**Problem details**. Please state the number of lines in the entries below where the word "item" appears. Include nothing else.

**Records shown**.
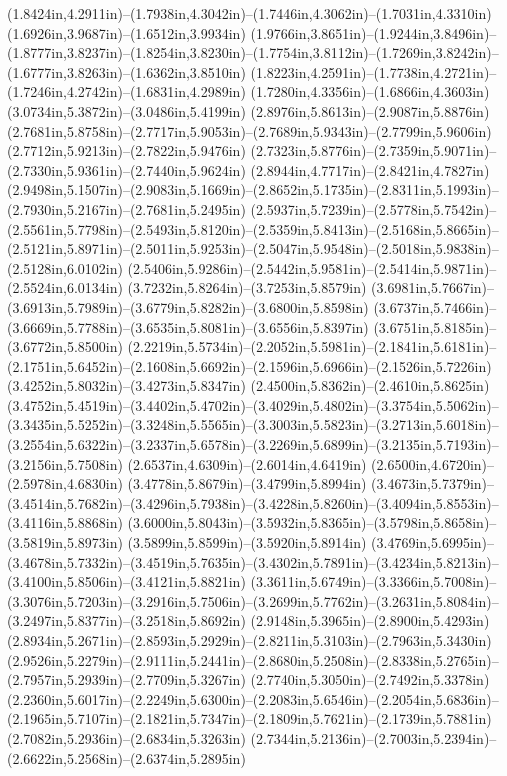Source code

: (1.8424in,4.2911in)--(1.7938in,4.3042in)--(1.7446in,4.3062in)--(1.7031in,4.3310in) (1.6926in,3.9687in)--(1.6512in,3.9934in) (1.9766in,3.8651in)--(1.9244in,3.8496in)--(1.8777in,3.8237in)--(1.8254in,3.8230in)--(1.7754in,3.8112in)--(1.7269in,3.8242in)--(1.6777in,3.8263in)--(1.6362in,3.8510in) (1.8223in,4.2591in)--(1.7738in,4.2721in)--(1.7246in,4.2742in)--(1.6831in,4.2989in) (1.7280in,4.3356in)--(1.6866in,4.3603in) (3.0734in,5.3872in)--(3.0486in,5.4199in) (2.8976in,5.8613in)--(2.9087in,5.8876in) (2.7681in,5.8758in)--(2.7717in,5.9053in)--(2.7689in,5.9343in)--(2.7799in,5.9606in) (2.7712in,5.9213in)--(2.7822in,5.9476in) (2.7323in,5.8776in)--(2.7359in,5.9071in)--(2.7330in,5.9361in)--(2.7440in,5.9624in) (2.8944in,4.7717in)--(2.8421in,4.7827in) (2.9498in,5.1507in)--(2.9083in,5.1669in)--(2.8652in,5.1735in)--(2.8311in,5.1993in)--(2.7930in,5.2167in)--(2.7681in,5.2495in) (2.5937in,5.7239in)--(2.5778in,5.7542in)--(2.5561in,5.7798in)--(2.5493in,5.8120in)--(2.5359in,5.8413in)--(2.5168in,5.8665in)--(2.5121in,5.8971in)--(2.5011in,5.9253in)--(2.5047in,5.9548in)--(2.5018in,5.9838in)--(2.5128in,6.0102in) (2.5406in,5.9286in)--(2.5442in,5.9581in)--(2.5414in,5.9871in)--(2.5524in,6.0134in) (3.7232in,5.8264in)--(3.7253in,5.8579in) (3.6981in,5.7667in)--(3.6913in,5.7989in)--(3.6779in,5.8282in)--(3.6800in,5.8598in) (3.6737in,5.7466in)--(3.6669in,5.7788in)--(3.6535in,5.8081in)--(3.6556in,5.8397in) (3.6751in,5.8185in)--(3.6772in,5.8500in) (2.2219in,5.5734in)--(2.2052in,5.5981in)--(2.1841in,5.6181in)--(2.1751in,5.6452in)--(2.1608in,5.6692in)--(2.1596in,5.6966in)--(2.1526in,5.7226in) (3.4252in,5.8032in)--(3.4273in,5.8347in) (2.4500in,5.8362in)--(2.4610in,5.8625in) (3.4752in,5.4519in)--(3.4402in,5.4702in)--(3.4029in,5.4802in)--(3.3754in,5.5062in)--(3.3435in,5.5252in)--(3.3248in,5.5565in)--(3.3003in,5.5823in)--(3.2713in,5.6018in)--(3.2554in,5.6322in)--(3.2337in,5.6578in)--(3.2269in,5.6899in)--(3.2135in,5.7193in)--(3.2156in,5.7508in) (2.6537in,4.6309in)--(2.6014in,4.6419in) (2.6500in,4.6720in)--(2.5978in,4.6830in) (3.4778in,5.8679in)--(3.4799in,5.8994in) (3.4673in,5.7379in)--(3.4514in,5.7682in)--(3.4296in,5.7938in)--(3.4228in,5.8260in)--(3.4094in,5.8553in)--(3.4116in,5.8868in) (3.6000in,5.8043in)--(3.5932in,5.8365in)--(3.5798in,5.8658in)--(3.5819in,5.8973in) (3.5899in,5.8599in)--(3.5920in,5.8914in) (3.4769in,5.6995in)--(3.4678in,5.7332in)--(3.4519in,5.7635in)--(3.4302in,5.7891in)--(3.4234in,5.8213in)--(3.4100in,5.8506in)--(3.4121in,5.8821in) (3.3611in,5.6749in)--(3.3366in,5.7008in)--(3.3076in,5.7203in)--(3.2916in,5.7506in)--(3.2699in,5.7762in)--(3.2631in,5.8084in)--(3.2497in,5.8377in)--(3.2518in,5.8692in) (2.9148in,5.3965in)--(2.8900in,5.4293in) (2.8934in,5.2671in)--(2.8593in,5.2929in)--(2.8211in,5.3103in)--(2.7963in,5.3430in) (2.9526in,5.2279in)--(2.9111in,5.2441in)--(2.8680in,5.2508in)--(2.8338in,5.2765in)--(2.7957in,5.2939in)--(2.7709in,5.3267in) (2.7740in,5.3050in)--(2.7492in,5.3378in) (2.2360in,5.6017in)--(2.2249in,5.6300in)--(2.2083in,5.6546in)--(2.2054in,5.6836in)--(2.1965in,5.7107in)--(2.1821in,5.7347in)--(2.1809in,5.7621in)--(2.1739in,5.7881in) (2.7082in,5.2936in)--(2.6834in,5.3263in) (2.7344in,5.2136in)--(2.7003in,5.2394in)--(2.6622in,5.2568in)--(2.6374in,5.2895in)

--

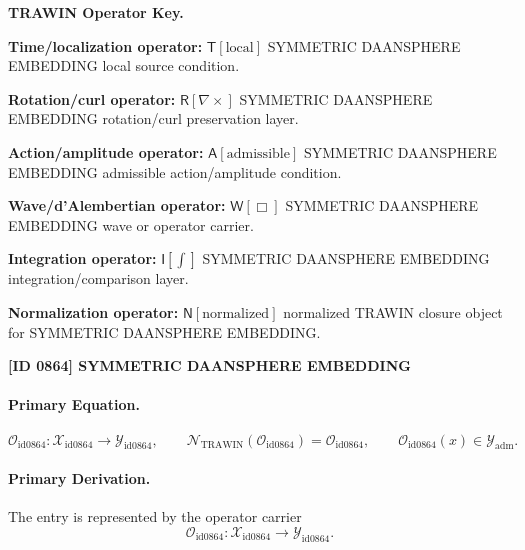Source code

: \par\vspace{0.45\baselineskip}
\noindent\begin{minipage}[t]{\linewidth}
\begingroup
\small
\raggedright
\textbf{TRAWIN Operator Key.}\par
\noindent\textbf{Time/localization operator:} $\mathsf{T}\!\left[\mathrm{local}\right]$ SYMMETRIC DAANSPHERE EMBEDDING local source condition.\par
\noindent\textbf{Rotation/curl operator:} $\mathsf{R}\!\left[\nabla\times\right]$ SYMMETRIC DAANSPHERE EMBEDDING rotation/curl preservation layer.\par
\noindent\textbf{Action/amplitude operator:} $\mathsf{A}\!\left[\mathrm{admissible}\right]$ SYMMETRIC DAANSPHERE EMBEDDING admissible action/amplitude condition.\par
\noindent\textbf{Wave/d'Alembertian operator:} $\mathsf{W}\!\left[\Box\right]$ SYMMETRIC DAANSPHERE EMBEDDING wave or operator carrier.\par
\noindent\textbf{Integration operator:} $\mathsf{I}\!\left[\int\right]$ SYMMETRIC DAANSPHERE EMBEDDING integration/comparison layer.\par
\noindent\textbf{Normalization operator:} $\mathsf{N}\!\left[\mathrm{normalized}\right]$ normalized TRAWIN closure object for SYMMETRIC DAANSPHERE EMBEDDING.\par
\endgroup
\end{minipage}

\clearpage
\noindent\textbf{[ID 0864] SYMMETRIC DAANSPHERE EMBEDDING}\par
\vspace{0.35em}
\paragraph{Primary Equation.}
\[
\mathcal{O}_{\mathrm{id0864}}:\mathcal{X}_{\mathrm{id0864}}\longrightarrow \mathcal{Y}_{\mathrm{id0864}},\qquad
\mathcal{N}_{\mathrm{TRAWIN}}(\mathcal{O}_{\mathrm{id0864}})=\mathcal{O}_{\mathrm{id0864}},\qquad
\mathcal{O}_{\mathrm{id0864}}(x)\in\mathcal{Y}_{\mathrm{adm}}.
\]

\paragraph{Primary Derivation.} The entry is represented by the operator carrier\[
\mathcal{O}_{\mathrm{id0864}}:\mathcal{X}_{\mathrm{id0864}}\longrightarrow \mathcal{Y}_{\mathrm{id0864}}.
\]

...

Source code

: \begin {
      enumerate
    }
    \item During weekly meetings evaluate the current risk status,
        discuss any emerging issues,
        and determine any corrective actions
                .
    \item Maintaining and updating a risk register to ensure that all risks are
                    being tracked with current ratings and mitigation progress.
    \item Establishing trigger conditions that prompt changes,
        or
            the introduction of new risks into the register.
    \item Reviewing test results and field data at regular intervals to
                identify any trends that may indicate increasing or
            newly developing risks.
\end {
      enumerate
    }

**Answer for the task**. 4